George asked "how does a consumer based publication, get a spot at a PRO event?" Michael Fremer is well-known in the NY pro-audio scene; I have been a full member of the Audio Engineering Society since 1981 and a voting member of NARAS (Producers and Engineers Wing) since 1997. George also asked "Who attended the Stereophile workshop, what went on there?" This panel included mastering engineers Bob Ludwig and Greg Calbi, Sony Legacy senior VP Steve Berkowitz, and manufacturer Eveanna Manley. The topics was about why, if conusmrs have embraced HD video, they generally are content with MP3s etc. The room was SRO full - whereas Ethan's session on "Audio Myths" was about 70% full.

Ethan Winer's picture

John, in hindsight I should have said "audiophile magazines" at my workshop. It was unfair of me to single out Stereophile Magazine. Okay, now here are two questions for you: 1) If comb filtering isn't the reason you and others heard a difference after "demagnetizing" an LP, what is your explanation for hearing a difference? Please be very specific! 2) If getting together with you in person is not a valid way to tell if you can really hear the effect of tweaks like demagnetizing vinyl, what is your better suggestion for *proving* the effect is real? Finally, it looked like there were close to 200 people at my talk late Monday afternoon. I can believe there were more people at Mike's. So what? Half the people had already left the show by Monday. Are you suggesting that Scientific Truth is best decided by a popularity contest?

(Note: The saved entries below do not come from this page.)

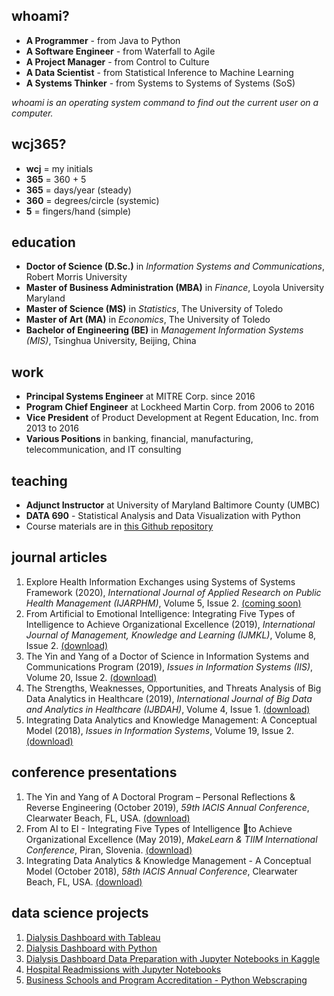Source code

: ## whoami?
* **A Programmer** - from Java to Python
* **A Software Engineer** - from Waterfall to Agile
* **A Project Manager** - from Control to Culture
* **A Data Scientist** - from Statistical Inference to Machine Learning
* **A Systems Thinker** - from Systems to Systems of Systems (SoS)

*whoami is an operating system command to find out the current user on a computer.*

## wcj365?
* **wcj** = my initials
* **365** = 360 + 5
* **365** = days/year (steady)
* **360** = degrees/circle (systemic)
* **5** = fingers/hand (simple)

## education
* **Doctor of Science (D.Sc.)** in *Information Systems and Communications*, Robert Morris University
* **Master of Business Administration (MBA)** in *Finance*, Loyola University Maryland
* **Master of Science (MS)** in *Statistics*, The University of Toledo
* **Master of Art (MA)** in *Economics*, The University of Toledo
* **Bachelor of Engineering (BE)** in *Management Information Systems (MIS)*, Tsinghua University, Beijing, China

## work
* **Principal Systems Engineer** at MITRE Corp. since 2016
* **Program Chief Engineer** at Lockheed Martin Corp. from 2006 to 2016
* **Vice President** of Product Development at Regent Education, Inc. from 2013 to 2016
* **Various Positions** in banking, financial, manufacturing, telecommunication, and IT consulting

## teaching
* **Adjunct Instructor** at University of Maryland Baltimore County (UMBC)  
* **DATA 690** - Statistical Analysis and Data Visualization with Python
* Course materials are in [this Github repository](https://github.com/wcj365/python-stats-dataviz)

## journal articles
1. Explore Health Information Exchanges using Systems of Systems Framework (2020), *International Journal of Applied Research on Public Health Management (IJARPHM)*, Volume 5, Issue 2. [(coming soon)](https://www.igi-global.com/journal/international-journal-applied-research-public/214902)
2. From Artificial to Emotional Intelligence: Integrating Five Types of Intelligence to Achieve Organizational Excellence (2019), *International Journal of Management, Knowledge and Learning (IJMKL)*, Volume 8, Issue 2. [(download)](http://www.issbs.si/press/ISSN/2232-5697/8_125-144.pdf)
3. The Yin and Yang of a Doctor of Science in Information Systems and Communications Program (2019), *Issues in Information Systems (IIS)*, Volume 20, Issue 2. [(download)](http://www.iacis.org/iis/2019/2_iis_2019_128-139.pdf)
4. The Strengths, Weaknesses, Opportunities, and Threats Analysis of Big Data Analytics in Healthcare (2019), *International Journal of Big Data and Analytics in Healthcare (IJBDAH)*, Volume 4, Issue 1. [(download)](https://github.com/wcj365/wcj365.github.io/blob/master/docs/The-Strengths-Weaknesses-Opportunities-and-Threats-Analysis-of-Big-Data-Analytics-in-Healthcare.pdf)
5. Integrating Data Analytics and Knowledge Management: A Conceptual Model (2018), *Issues in Information Systems*, Volume 19, Issue 2. [(download)](http://www.iacis.org/iis/2018/2_iis_2018_208-216.pdf)

## conference presentations
1. The Yin and Yang of A Doctoral Program – Personal Reflections & Reverse Engineering (October 2019), *59th IACIS Annual Conference*, Clearwater Beach, FL, USA. [(download)](https://github.com/wcj365/wcj365.github.io/blob/master/docs/Yin%20Yang%20Research%20Model%202019%20IACIS.pptx)
2. From AI to EI - Integrating Five Types of Intelligence to Achieve Organizational Excellence (May 2019), *MakeLearn & TIIM International Conference*, Piran, Slovenia. [(download)](https://github.com/wcj365/wcj365.github.io/blob/master/docs/From%20AI%20to%20EI%20Final.pptx)
3. Integrating Data Analytics & Knowledge Management - A Conceptual Model (October 2018), *58th IACIS Annual Conference*, Clearwater Beach, FL, USA. [(download)](https://github.com/wcj365/wcj365.github.io/blob/master/docs/Integrating%20Data%20Analytics%20and%20Knowledge%20Management.pptx)

## data science projects
1. [Dialysis Dashboard with Tableau](https://public.tableau.com/profile/jaywang) 
2. [Dialysis Dashboard with Python](https://github.com/wcj365/dialysis-dashboard)
3. [Dialysis Dashboard Data Preparation with Jupyter Notebooks in Kaggle](https://www.kaggle.com/wcj365/rmudsc)
4. [Hospital Readmissions with Jupyter Notebooks](https://github.com/wcj365/hospital-readmissions)
5. [Business Schools and Program Accreditation - Python Webscraping](https://github.com/wcj365/accreditation)
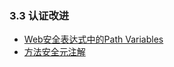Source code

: ### 3.3 认证改进

* [Web安全表达式中的Path Variables](http://docs.spring.io/spring-security/site/docs/4.1.3.RELEASE/reference/htmlsingle/#el-access-web-path-variables)
* [方法安全元注解](http://docs.spring.io/spring-security/site/docs/4.1.3.RELEASE/reference/htmlsingle/#method-security-meta-annotations)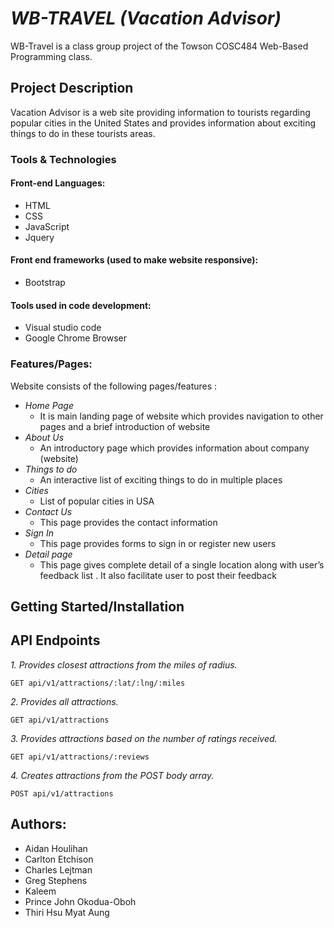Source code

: # *WB-TRAVEL (Vacation Advisor)*

WB-Travel is a class group project of the Towson COSC484 Web-Based Programming class.

## Project Description

Vacation Advisor is a web site providing information to tourists regarding popular cities in the United States and provides  information about exciting things to do in these tourists areas.

### Tools & Technologies
#### Front-end Languages:
* HTML
* CSS
* JavaScript
* Jquery

#### Front end frameworks (used to make website responsive):
* Bootstrap

#### Tools used in code development:
* Visual studio code
* Google Chrome Browser

### Features/Pages:
Website consists of the following pages/features :
* *Home Page*
  * It is main landing page of website which provides navigation to other pages and a brief introduction of website
* *About Us*
  * An introductory page which provides information about company (website)
* *Things to do*
  * An interactive list of exciting things to do in multiple places
* *Cities*
  * List of popular cities in USA
* *Contact Us*
  * This page provides the contact information
* *Sign In*
  * This page provides forms to sign in or register new users
* *Detail page*
  * This page gives complete detail of a single location along with user’s feedback list . It also facilitate user to post their feedback



## Getting Started/Installation




## API Endpoints

*1. Provides closest attractions from the miles of radius.*

    GET api/v1/attractions/:lat/:lng/:miles

*2. Provides all attractions.*

    GET api/v1/attractions

*3. Provides attractions based on the number of ratings received.*

    GET api/v1/attractions/:reviews

*4. Creates attractions from the POST body array.*

    POST api/v1/attractions


## Authors:

* Aidan Houlihan
* Carlton Etchison
* Charles Lejtman
* Greg Stephens
* Kaleem
* Prince John Okodua-Oboh
* Thiri Hsu Myat Aung


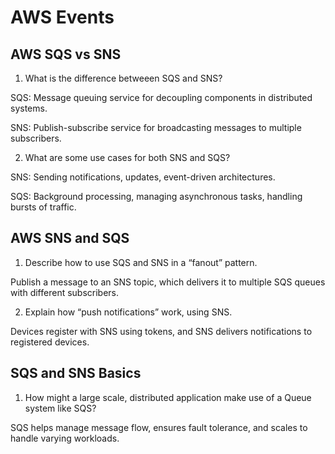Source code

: # AWS Events


## AWS SQS vs SNS

1. What is the difference betweeen SQS and SNS?

SQS: Message queuing service for decoupling components in distributed systems.

SNS: Publish-subscribe service for broadcasting messages to multiple subscribers.

2. What are some use cases for both SNS and SQS?

SNS: Sending notifications, updates, event-driven architectures.

SQS: Background processing, managing asynchronous tasks, handling bursts of traffic.

## AWS SNS and SQS

1. Describe how to use SQS and SNS in a “fanout” pattern.

Publish a message to an SNS topic, which delivers it to multiple SQS queues with different subscribers.

2. Explain how “push notifications” work, using SNS.

Devices register with SNS using tokens, and SNS delivers notifications to registered devices.

## SQS and SNS Basics

1. How might a large scale, distributed application make use of a Queue system like SQS?

SQS helps manage message flow, ensures fault tolerance, and scales to handle varying workloads.
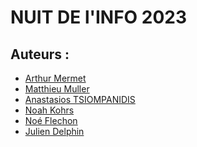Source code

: # NUIT DE l'INFO 2023
## Auteurs :
- [Arthur Mermet](https://github.com/DNSJambon)
- [Matthieu Muller](https://github.com/Arion1771)
- [Anastasios TSIOMPANIDIS]()
- [Noah Kohrs](https://github.com/noahkohrs)
- [Noé Flechon]()
- [Julien Delphin]()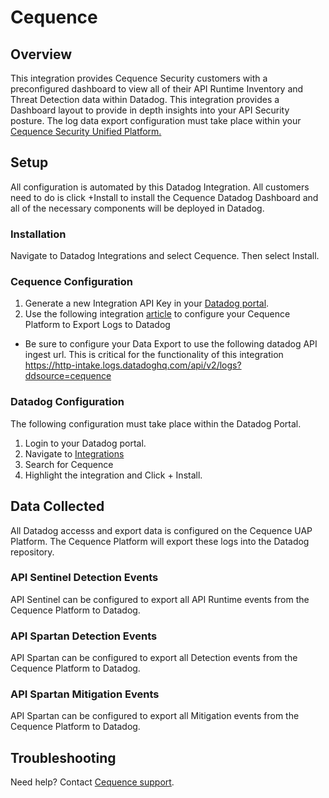 # Cequence

## Overview

This integration provides Cequence Security customers with a preconfigured dashboard to view all of their API Runtime Inventory and Threat Detection data within Datadog. This integration provides a Dashboard layout to provide in depth insights into your API Security posture. The log data export configuration must take place within your [Cequence Security Unified Platform.][3]

## Setup

All configuration is automated by this Datadog Integration. All customers need to do is click +Install to install the Cequence Datadog Dashboard and all of the necessary components will be deployed in Datadog.

### Installation

Navigate to Datadog Integrations and select Cequence. Then select Install.

### Cequence Configuration

1. Generate a new Integration API Key in your [Datadog portal][4].
2. Use the following integration [article][3] to configure your Cequence Platform to Export Logs to Datadog 
 - Be sure to configure your Data Export to use the following datadog API ingest url. This is critical for the functionality of this integration
   https://http-intake.logs.datadoghq.com/api/v2/logs?ddsource=cequence


### Datadog Configuration

The following configuration must take place within the Datadog Portal.

1. Login to your Datadog portal.
2. Navigate to [Integrations][7]
3. Search for Cequence
4. Highlight the integration and Click + Install.

## Data Collected
All Datadog accesss and export data is configured on the Cequence UAP Platform. The Cequence Platform will export these logs into the Datadog repository.

### API Sentinel Detection Events

API Sentinel can be configured to export all API Runtime events from the Cequence Platform to Datadog.

### API Spartan Detection Events

API Spartan can be configured to export all Detection events from the Cequence Platform to Datadog.

### API Spartan Mitigation Events

API Spartan can be configured to export all Mitigation events from the Cequence Platform to Datadog.

## Troubleshooting

Need help? Contact [Cequence support][8].

[1]: https://docs.datadoghq.com/help/
[2]: https://www.cequence.ai/
[3]: https://helpdesk.cequence.ai/hc/en-us/articles/8614818269079-Cequence-UAP-Logging-to-Datadog-Log-Management-Overview
[4]: https://app.datadoghq.com/organization-settings/api-keys
[5]: mailto:support@cequence.ai
[6]: https://helpdesk.cequence.ai/hc/en-us/articles/8614818269079-Cequence-UAP-Logging-to-Datadog-Log-Management-Overview6
[7]: https://app.datadoghq.com/integrations
[8]: https://helpdesk.cequence.ai/hc/en-us
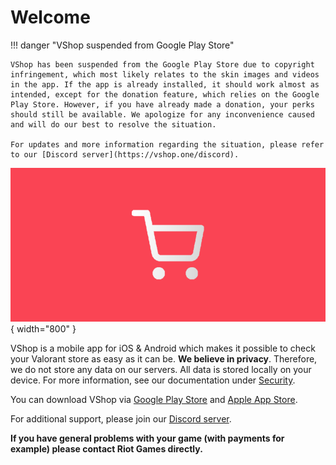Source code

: # Welcome

!!! danger "VShop suspended from Google Play Store"

    VShop has been suspended from the Google Play Store due to copyright infringement, which most likely relates to the skin images and videos in the app. If the app is already installed, it should work almost as intended, except for the donation feature, which relies on the Google Play Store. However, if you have already made a donation, your perks should still be available. We apologize for any inconvenience caused and will do our best to resolve the situation.

    For updates and more information regarding the situation, please refer to our [Discord server](https://vshop.one/discord).

![banner](/assets/vshop_banner.png){ width="800" }

VShop is a mobile app for iOS & Android which makes it possible to check your Valorant store as easy as it can be.
**We believe in privacy**. Therefore, we do not store any data on our servers. All data is stored locally on your device. For more information, see our documentation under [Security](https://docs.vshop.one/security).

You can download VShop via [Google Play Store](https://play.google.com/store/apps/details?id=dev.vasc.vshop) and [Apple App Store](https://apps.apple.com/us/app/vshop-for-valorant/id1636765187). 

For additional support, please join our [Discord server](https://vshop.one/discord).


**If you have general problems with your game (with payments for example) please contact Riot Games directly.**
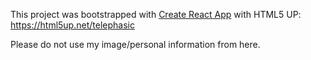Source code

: This project was bootstrapped with [Create React App](https://github.com/facebook/create-react-app) with HTML5 UP: https://html5up.net/telephasic

Please do not use my image/personal information from here.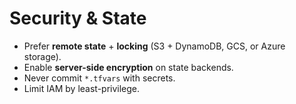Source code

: # Security & State
- Prefer **remote state** + **locking** (S3 + DynamoDB, GCS, or Azure storage).
- Enable **server-side encryption** on state backends.
- Never commit `*.tfvars` with secrets.
- Limit IAM by least-privilege.
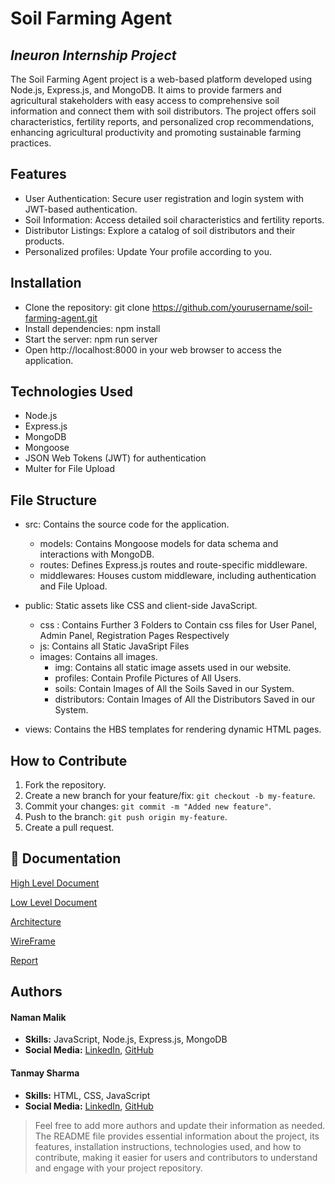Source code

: # Soil Farming Agent
## _Ineuron Internship Project_

The Soil Farming Agent project is a web-based platform developed using Node.js, Express.js, and MongoDB. It aims to provide farmers and agricultural stakeholders with easy access to comprehensive soil information and connect them with soil distributors. The project offers soil characteristics, fertility reports, and personalized crop recommendations, enhancing agricultural productivity and promoting sustainable farming practices.

## Features

- User Authentication: Secure user registration and login system with JWT-based authentication.
- Soil Information: Access detailed soil characteristics and fertility reports.
- Distributor Listings: Explore a catalog of soil distributors and their products.
- Personalized profiles: Update Your profile according to you.

## Installation

- Clone the repository: git clone https://github.com/yourusername/soil-farming-agent.git
- Install dependencies: npm install
- Start the server: npm run server
- Open http://localhost:8000 in your web browser to access the application.

## Technologies Used
- Node.js
- Express.js
- MongoDB
- Mongoose
- JSON Web Tokens (JWT) for authentication
- Multer for File Upload

## File Structure
- src: Contains the source code for the application.
    - models: Contains Mongoose models for data schema and interactions with MongoDB.
    - routes: Defines Express.js routes and route-specific middleware.
    - middlewares: Houses custom middleware, including authentication and File Upload.
- public: Static assets like CSS and client-side JavaScript.
    - css : Contains Further 3 Folders to Contain css files for User Panel, Admin Panel, Registration Pages Respectively
    - js: Contains all Static JavaSript Files
    - images: Contains all images.
        - img: Contains all static image assets used in our website.
        - profiles: Contain Profile Pictures of All Users.
        - soils: Contain Images of All the Soils Saved in our System.
        - distributors: Contain Images of All the Distributors Saved in our System.
    
- views: Contains the HBS templates for rendering dynamic HTML pages.

## How to Contribute
1. Fork the repository.
2. Create a new branch for your feature/fix: `git checkout -b my-feature`.
3. Commit your changes: `git commit -m "Added new feature"`.
4. Push to the branch: `git push origin my-feature`.
5. Create a pull request.

## 📩 Documentation

[High Level Document](https://github.com/Tanmay-vats-sharma/Soil_Farming_Agent/Documentation/High_Level_Document.pdf)

[Low Level Document](https://github.com/Tanmay-vats-sharma/Soil_Farming_Agent/Documentation/Low_Level_Document.pdf)

[Architecture](https://github.com/Tanmay-vats-sharma/Soil_Farming_Agent/Documentation/Architecture.pdf)

[WireFrame](https://github.com/Tanmay-vats-sharma/Soil_Farming_Agent/Documentation/Wireframe.pdf)

[Report](https://github.com/Tanmay-vats-sharma/Soil_Farming_Agent/Documentation/Project_Report.pdf)

## Authors
#### Naman Malik
- **Skills:** JavaScript, Node.js, Express.js, MongoDB
- **Social Media:** [LinkedIn](https://www.linkedin.com/in/namanmalik18), [GitHub](https://github.com/Naman065Malik)

#### Tanmay Sharma
- **Skills:** HTML, CSS, JavaScript
- **Social Media:** [LinkedIn](https://www.linkedin.com/in/tanmay-sharma2903), [GitHub](https://github.com/Tanmay-vats-sharma)

> Feel free to add more authors and update their information as needed. The README file provides essential information about the project, its features, installation instructions, technologies used, and how to contribute, making it easier for users and contributors to understand and engage with your project repository.

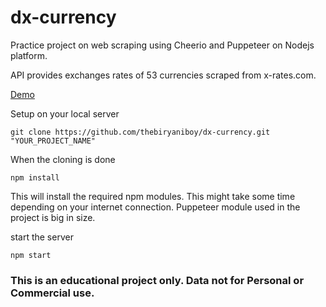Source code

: # dx-currency

Practice project on web scraping using Cheerio and Puppeteer on Nodejs platform.

API provides exchanges rates of 53 currencies scraped from x-rates.com.

[Demo](https://dx-currency.herokuapp.com/)

Setup on your local server

    git clone https://github.com/thebiryaniboy/dx-currency.git "YOUR_PROJECT_NAME"

When the cloning is done

    npm install

This will install the required npm modules. This might take some time depending on your internet connection. Puppeteer module used in the project is big in size.

start the server

    npm start


### This is an educational project only. Data not for Personal or Commercial use.
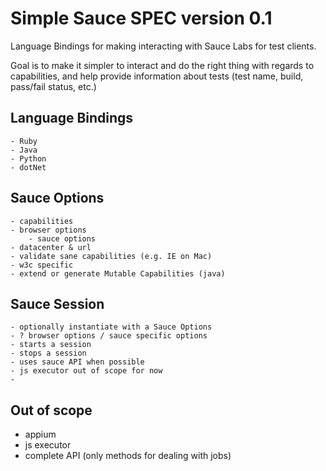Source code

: # Simple Sauce SPEC version 0.1

Language Bindings for making interacting with Sauce Labs for test clients.

Goal is to make it simpler to interact and do the right thing with regards to capabilities, and help provide information about tests (test name, build, pass/fail status, etc.)

## Language Bindings
	- Ruby
	- Java
	- Python
	- dotNet

## Sauce Options 
	- capabilities
	- browser options
		- sauce options
	- datacenter & url
	- validate sane capabilities (e.g. IE on Mac)
	- w3c specific
	- extend or generate Mutable Capabilities (java)

## Sauce Session
	- optionally instantiate with a Sauce Options
	- ? browser options / sauce specific options
	- starts a session
	- stops a session
	- uses sauce API when possible
	- js executor out of scope for now
	- 

## Out of scope
 - appium 
 - js executor
 - complete API (only methods for dealing with jobs)

 
 
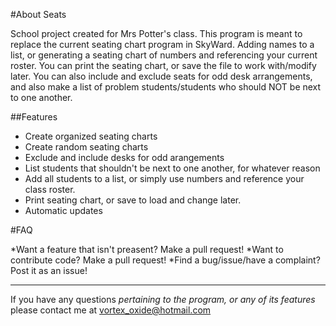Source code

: #About Seats

<p>School project created for Mrs Potter's class. This program is meant to replace the current seating chart program in SkyWard. Adding names to a list, or generating a seating chart of numbers and referencing your current roster. You can print the seating chart, or save the file to work with/modify later. You can also include and exclude seats for odd desk  arrangements, and also make a list of problem students/students who should NOT be next to one another.</p>

##Features

- Create organized seating charts
- Create random seating charts
- Exclude and include desks for odd arangements
- List students that shouldn't be next to one another, for whatever reason
- Add all students to a list, or simply use numbers and reference your class roster.
- Print seating chart, or save to load and change later.
- Automatic updates

#FAQ

*Want a feature that isn't preasent? Make a pull request!
*Want to contribute code? Make a pull request!
*Find a bug/issue/have a complaint? Post it as an issue!

<Hr>

If you have any questions _pertaining to the program, or any of its features_ please contact me at vortex_oxide@hotmail.com
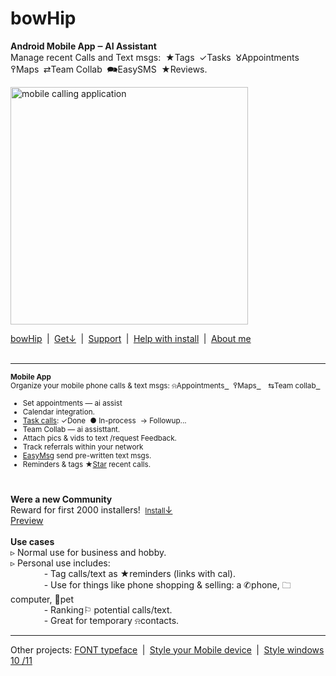 # bowHip
<b>Android Mobile App ‒ AI Assistant</b>&nbsp;<br>
Manage recent Calls and Text msgs:&nbsp; ★Tags  ✓Tasks  𑀫Appointments  ߉Maps  ⇄Team Collab&nbsp; 🗪EasySMS  ★Reviews.<br>

<a href="https://bowhip.org"><img style="height: 380px; margin-bottom:-0px; margin-top:0px;" src="https://bowhip.org/img/calling_application.png" alt="mobile calling application"></a>
     
<a href="https://bowhip.org">bowHip</a>  |  <a href="https://bowhip.org/bowHip_4.0.0.apk">Get<u>↓</u></a>  |  <a target="_blank" href="https://bowhip.blogspot.com/2022/02/bowhip-phone-call-sms-organizer-mobile.html">Support</a>  |  <a target="_blank" href="https://bowhip.org/Help-installing-apk-to-mobile-device.html">Help with install</a>  |  <a target="_blank" href="https://bowhip.org/about-me.htm">About me</a><br><br>
<hr /> 

<small>**Mobile App**<br>
Organize your mobile phone calls & text msgs:  ⍾Appointments<a href="https://bowhip.org/Mobile_Appointments.html" alt="Mobile Appoipntments from recent calls"> ⁪‍ </a>&nbsp;  ߉Maps<a href="https://bowhip.org/use-my-tablet-device-with-google-maps.html"  alt="Map driving route from phone"> ⁪‍ </a> ⇆Team collab<a href="https://bowhip.org/use-my-tablet-device-with-google-maps.html"  alt="Map driving route from phone"> ⁪‍ </a>

 - Set appointments — ai assist
 - Calendar integration.
 - <a target="_blank" href="https://bowhip.org/Mobile_taskbar_phone_tags.html" alt="Task recent calls">Task calls</a>: ✓Done  ● In-process  → Followup...<br>
 - Team Collab — ai assisttant.
 - Attach pics & vids to text /request Feedback.
 - Track referrals within your network
 - <a href="https://bowhip.org/Mobile_Easy_SMS_text_msgs.html" alt="Mobile Appointments">EasyMsg</a> send pre-written text msgs.
 - Reminders & tags
 ★<a target="_blank" href="https://bowhip.org/Mobile_Star_phone_calls.html" alt="star phone calls">Star</a> recent calls. &nbsp;  <br> 
<br>
</small>

**Were a new Community**<br>
Reward for first 2000 installers!  <a href="https://bowhip.org/bowHip_4.0.0.apk"><small>Install</small><u>↓</u></a><br>
<a href="https://bowhip.org/#screenshots">Preview</a></small>
<br><br>
**Use cases**<br>
▹ Normal use for business and hobby.<br>
▹ Personal use includes:<br>
      - Tag calls/text as ★reminders (links with cal).<br>
      - Use for things like phone shopping & selling: a ✆phone,  🗀computer,  🐢pet<br>
      - Ranking⚐ potential calls/text. <br>
      - Great for temporary ⍾contacts. ‮‭‬‭‎‍<br>

<hr />
Other projects: <a href="https://github.com/qp5/FONT">FONT typeface</a>  |  <a target="_blank" href="https://codepen.io/qp5/full/WNGbLBy">Style your Mobile device</a>  |   <a target="_blank" href="https://codepen.io/qp5/project/full/ZmBrJo">Style windows 10 /11 </a>

      
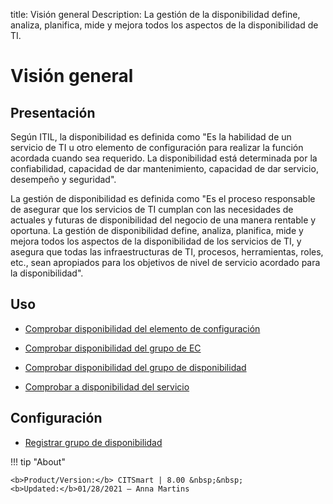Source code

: title: Visión general
Description: La gestión de la disponibilidad define, analiza, planifica, mide y mejora todos los aspectos de la disponibilidad de TI.
# Visión general


Presentación
------

Según ITIL, la disponibilidad es definida como "Es la habilidad de un servicio
de TI u otro elemento de configuración para realizar la función acordada cuando
sea requerido. La disponibilidad está determinada por la confiabilidad,
capacidad de dar mantenimiento, capacidad de dar servicio, desempeño y
seguridad".

La gestión de disponibilidad es definida como "Es el proceso responsable de
asegurar que los servicios de TI cumplan con las necesidades de actuales y
futuras de disponibilidad del negocio de una manera rentable y oportuna. La
gestión de disponibilidad define, analiza, planifica, mide y mejora todos los
aspectos de la disponibilidad de los servicios de TI, y asegura que todas las
infraestructuras de TI, procesos, herramientas, roles, etc., sean apropiados
para los objetivos de nivel de servicio acordado para la disponibilidad".

Uso
-------


- [Comprobar disponibilidad del elemento de configuración](/es-es/citsmart-platform-8/processes/availability/use/configuration-item-availability.html)

- [Comprobar disponibilidad del grupo de EC](/es-es/citsmart-platform-8/processes/availability/use/CI-group-availability.html)

- [Comprobar disponibilidad del grupo de disponibilidad](/es-es/citsmart-platform-8/processes/availability/use/availability-group.html)

- [Comprobar a disponibilidad del servicio](/es-es/citsmart-platform-8/processes/availability/use/service-availability.html)


Configuración
-----------------


- [Registrar grupo de disponibilidad](/es-es/citsmart-platform-8/processes/availability/configuration/register-availability-group.html)

!!! tip "About"

    <b>Product/Version:</b> CITSmart | 8.00 &nbsp;&nbsp;
    <b>Updated:</b>01/28/2021 – Anna Martins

Nyquist's evil brother, NyQuil's picture

Ethan, when you say,"you and I both know that will never happen."What evidence are you relying on to make statement? Are you, in fact, just working on anecdote and inductive reasoning? Put another way, aren't you letting your own prejudices get the better of you?You may well be right, all of this comes to nothing. It may just be a lengthy excuse for a 'white paper'. Or, it might be something that itself leads nowhere, but in the process delivers concrete results in a wholly unexpected manner. Or maybe, just maybe, it adds something constructive to audio, which has importance far beyond the companies currently announcing this. You don't seem able to parse this, Ethan. You seem intent on cutting it off at the knees. This is like walking into Pierre and Marie Curie's lab 110 years ago, pointing at the big pile of pitchblende and saying "You call THAT a nuclear power station?"It's good to be skeptical. It's destructive to be cynical. I just wonde

Ethan Winer's picture

"What evidence are you relying on to make statement?" My evidence is many years of posting in the Stereophile forum. :->) I really do wish that John would agree to get together in person to hash this out. Web forums are not a good venue for a technical discussion and meeting of opposite minds, and a blog comments area is even worse. I imagine that John and I agree on much more than we disagree, even if he won't say so in public. Unlike many 'phooles, John is an accomplished recordist, so he knows what matters. But if you think about it, some people have a vested interest in preventing conclusive acceptance of what is audible and what is not. Hence my "never happen" comment.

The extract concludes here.